Do Isolamento à Escuta: A Revolução da Saúde Mental no Brasil

 


Muita gente ainda repete a frase "terapia é coisa de louco", um pensamento que carrega o peso de um passado sombrio. Antigamente, o tratamento mental no Brasil era sinônimo de medo e exclusão. Até meados do século XX, os sanatórios e manicômios funcionavam menos como hospitais e mais como depósitos humanos. Enquanto os ricos buscavam refúgio em cidades de clima privilegiado para tratar doenças como a tuberculose, a parcela pobre da população era jogada em instituições psiquiátricas apenas para ser afastada da sociedade. Um dos exemplos mais tristes foi o Hospital Colônia de Barbacena, onde a psicologia e a psiquiatria da época foram distorcidas para servir ao "higienismo", uma ideia perigosa que tentava limpar as cidades de qualquer pessoa considerada "anormal", baseando-se muitas vezes em preconceitos de raça e classe.

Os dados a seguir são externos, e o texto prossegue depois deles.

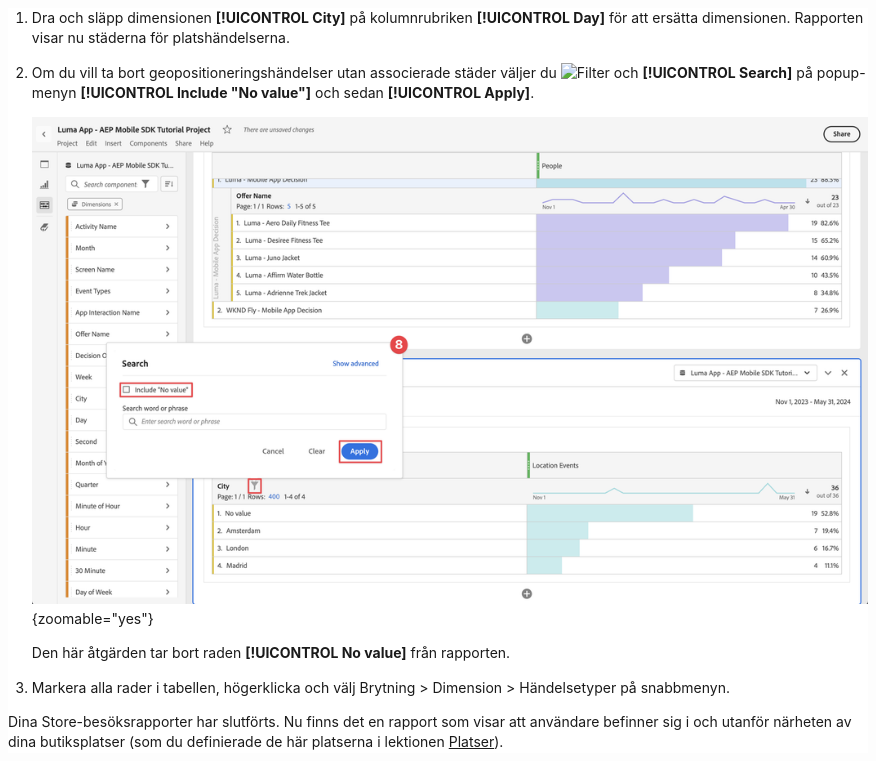 1. Dra och släpp dimensionen **[!UICONTROL City]** på kolumnrubriken **[!UICONTROL Day]** för att ersätta dimensionen. Rapporten visar nu städerna för platshändelserna.

1. Om du vill ta bort geopositioneringshändelser utan associerade städer väljer du ![Filter](https://spectrum.adobe.com/static/icons/workflow_18/Smock_Filter_18_N.svg) och **[!UICONTROL Search]** på popup-menyn **[!UICONTROL Include "No value"]** och sedan **[!UICONTROL Apply]**.

   ![CJA Projects 22](assets/cja-projects-22.png){zoomable="yes"}

   Den här åtgärden tar bort raden **[!UICONTROL No value]** från rapporten.

1. Markera alla rader i tabellen, högerklicka och välj Brytning > Dimension > Händelsetyper på snabbmenyn.

Dina Store-besöksrapporter har slutförts. Nu finns det en rapport som visar att användare befinner sig i och utanför närheten av dina butiksplatser (som du definierade de här platserna i lektionen [Platser](places.md)).
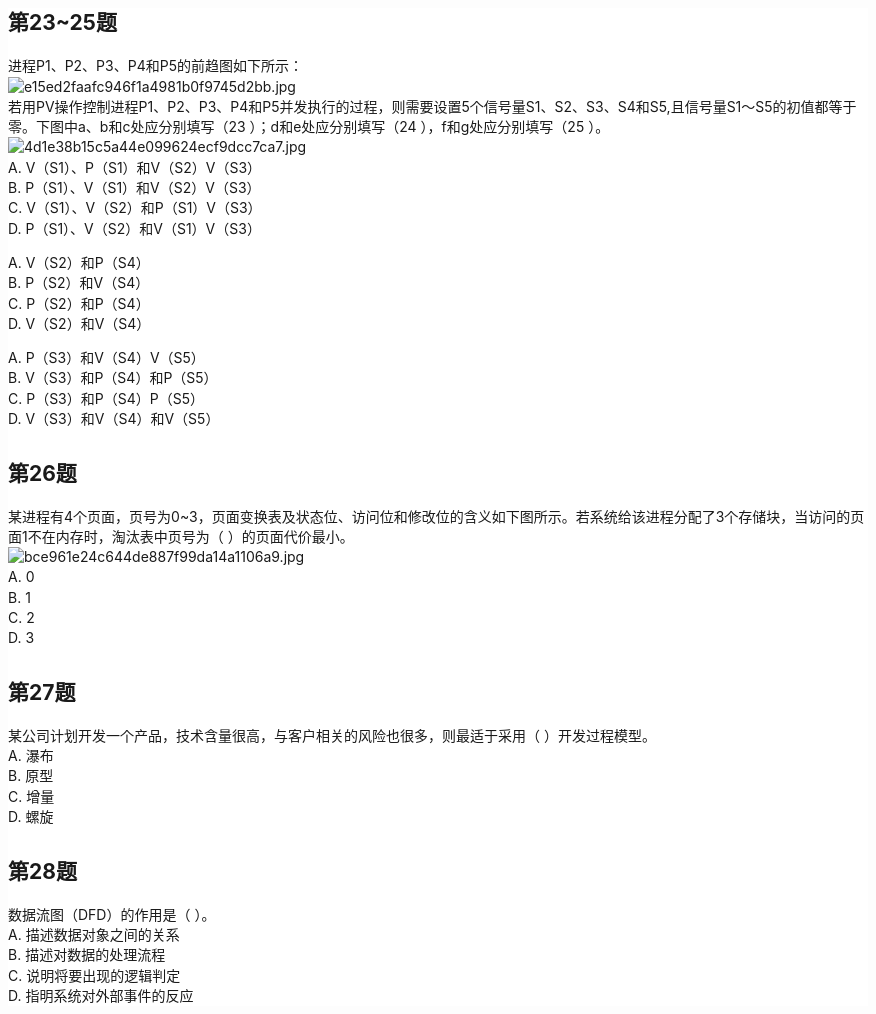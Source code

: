 
## 第23~25题 ##

进程P1、P2、P3、P4和P5的前趋图如下所示：  
![e15ed2faafc946f1a4981b0f9745d2bb.jpg][]  
若用PV操作控制进程P1、P2、P3、P4和P5并发执行的过程，则需要设置5个信号量S1、S2、S3、S4和S5,且信号量S1～S5的初值都等于零。下图中a、b和c处应分别填写（23 ）；d和e处应分别填写（24 ），f和g处应分别填写（25 ）。  
![4d1e38b15c5a44e099624ecf9dcc7ca7.jpg][]  
A. V（S1）、P（S1）和V（S2）V（S3）  
B. P（S1）、V（S1）和V（S2）V（S3）  
C. V（S1）、V（S2）和P（S1）V（S3）  
D. P（S1）、V（S2）和V（S1）V（S3）  
  
A. V（S2）和P（S4）  
B. P（S2）和V（S4）  
C. P（S2）和P（S4）  
D. V（S2）和V（S4）  
  
A. P（S3）和V（S4）V（S5）  
B. V（S3）和P（S4）和P（S5）  
C. P（S3）和P（S4）P（S5）  
D. V（S3）和V（S4）和V（S5）  


## 第26题 ##

某进程有4个页面，页号为0~3，页面变换表及状态位、访问位和修改位的含义如下图所示。若系统给该进程分配了3个存储块，当访问的页面1不在内存时，淘汰表中页号为（ ）的页面代价最小。  
![bce961e24c644de887f99da14a1106a9.jpg][]  
A. 0  
B. 1  
C. 2  
D. 3  


## 第27题 ##

某公司计划开发一个产品，技术含量很高，与客户相关的风险也很多，则最适于采用（ ）开发过程模型。  
A. 瀑布  
B. 原型  
C. 增量  
D. 螺旋  


## 第28题 ##

数据流图（DFD）的作用是（ ）。  
A. 描述数据对象之间的关系  
B. 描述对数据的处理流程  
C. 说明将要出现的逻辑判定  
D. 指明系统对外部事件的反应  


[5923fb9696a34eeab06a066a03d0ea39.jpg]: https://www.xkxxkx.cn/file/exam/software/数据库系统工程师/综合知识/第17题/5923fb9696a34eeab06a066a03d0ea39.jpg
[3e8dfffea6ff43dc9885b41f27a9cf68.jpg]: https://www.xkxxkx.cn/file/exam/software/数据库系统工程师/综合知识/第21题/3e8dfffea6ff43dc9885b41f27a9cf68.jpg
[4ee5c9ed3ed44498b7c4b9fd9b4732a2.jpg]: https://www.xkxxkx.cn/file/exam/software/数据库系统工程师/综合知识/第21题/4ee5c9ed3ed44498b7c4b9fd9b4732a2.jpg
[d06f641cb3464f1688a94328f6370e57.jpg]: https://www.xkxxkx.cn/file/exam/software/数据库系统工程师/综合知识/第21题/d06f641cb3464f1688a94328f6370e57.jpg
[d7cddfe6343e4654a27281f2dd4ccbcb.jpg]: https://www.xkxxkx.cn/file/exam/software/数据库系统工程师/综合知识/第21题/d7cddfe6343e4654a27281f2dd4ccbcb.jpg
[e15ed2faafc946f1a4981b0f9745d2bb.jpg]: https://www.xkxxkx.cn/file/exam/software/数据库系统工程师/综合知识/第23题/e15ed2faafc946f1a4981b0f9745d2bb.jpg
[4d1e38b15c5a44e099624ecf9dcc7ca7.jpg]: https://www.xkxxkx.cn/file/exam/software/数据库系统工程师/综合知识/第23题/4d1e38b15c5a44e099624ecf9dcc7ca7.jpg
[bce961e24c644de887f99da14a1106a9.jpg]: https://www.xkxxkx.cn/file/exam/software/数据库系统工程师/综合知识/第26题/bce961e24c644de887f99da14a1106a9.jpg
[79e6fa673fe44999b10c717df8010e7e.jpg]: https://www.xkxxkx.cn/file/exam/software/数据库系统工程师/综合知识/第30题/79e6fa673fe44999b10c717df8010e7e.jpg
[e5532b7c1c1c4cba89136d5f3cd0b36f.jpg]: https://www.xkxxkx.cn/file/exam/software/数据库系统工程师/综合知识/第32题/e5532b7c1c1c4cba89136d5f3cd0b36f.jpg
[06462a65cbbc445da1bea04fa7c490b3.jpg]: https://www.xkxxkx.cn/file/exam/software/数据库系统工程师/综合知识/第37题/06462a65cbbc445da1bea04fa7c490b3.jpg
[83eaf73dcea0430c948b5d5496838bc3.jpg]: https://www.xkxxkx.cn/file/exam/software/数据库系统工程师/综合知识/第37题/83eaf73dcea0430c948b5d5496838bc3.jpg
[95f3d0f59537410096fc0d82edc0f16e.jpg]: https://www.xkxxkx.cn/file/exam/software/数据库系统工程师/综合知识/第54题/95f3d0f59537410096fc0d82edc0f16e.jpg
[9d95c550476c4407b9d87f1d206b9faa.jpg]: https://www.xkxxkx.cn/file/exam/software/数据库系统工程师/综合知识/第60题/9d95c550476c4407b9d87f1d206b9faa.jpg
[5fe6c111432343c0b25bfe0a6981805f.jpg]: https://www.xkxxkx.cn/file/exam/software/数据库系统工程师/综合知识/第66题/5fe6c111432343c0b25bfe0a6981805f.jpg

Essa realidade brutal, detalhada no livro-reportagem "Holocausto Brasileiro" de Daniela Arbex, só começou a mudar de verdade com o Movimento Antimanicomial. O grande grito de liberdade aconteceu em 1987, na cidade de Bauru, onde profissionais da saúde mental decidiram que ninguém deveria ser privado de sua dignidade para ser tratado. Com o lema "por uma sociedade sem manicômios", eles denunciaram a "indústria da loucura" e abriram caminho para que o cuidado passasse a ser humanizado, feito em liberdade e dentro da comunidade, respeitando os direitos fundamentais de cada cidadão.
Chegando a 2026, a psicologia vive uma era completamente nova e muito mais acolhedora. Hoje, entende-se que cuidar da mente não é sobre "consertar alguém que está quebrado", mas sim promover bem-estar e resiliência. A ciência moderna reconhece que o sofrimento humano não vem apenas de dentro da pessoa, mas também do impacto do racismo, do machismo e das dificuldades financeiras. Com o apoio da tecnologia, como a tele psicologia e a inteligência artificial, o acesso ao suporte psicológico tornou-se mais democrático e ágil. A grande diferença é que, enquanto no passado o psicólogo era alguém que impunha ordens para ajustar o sujeito ao sistema, hoje ele é um parceiro que utiliza a escuta ética e a palavra para ajudar cada indivíduo a encontrar seu próprio caminho em um mundo complexo. Se antigamente o destino era o silêncio dos muros, hoje o foco é a voz e a liberdade.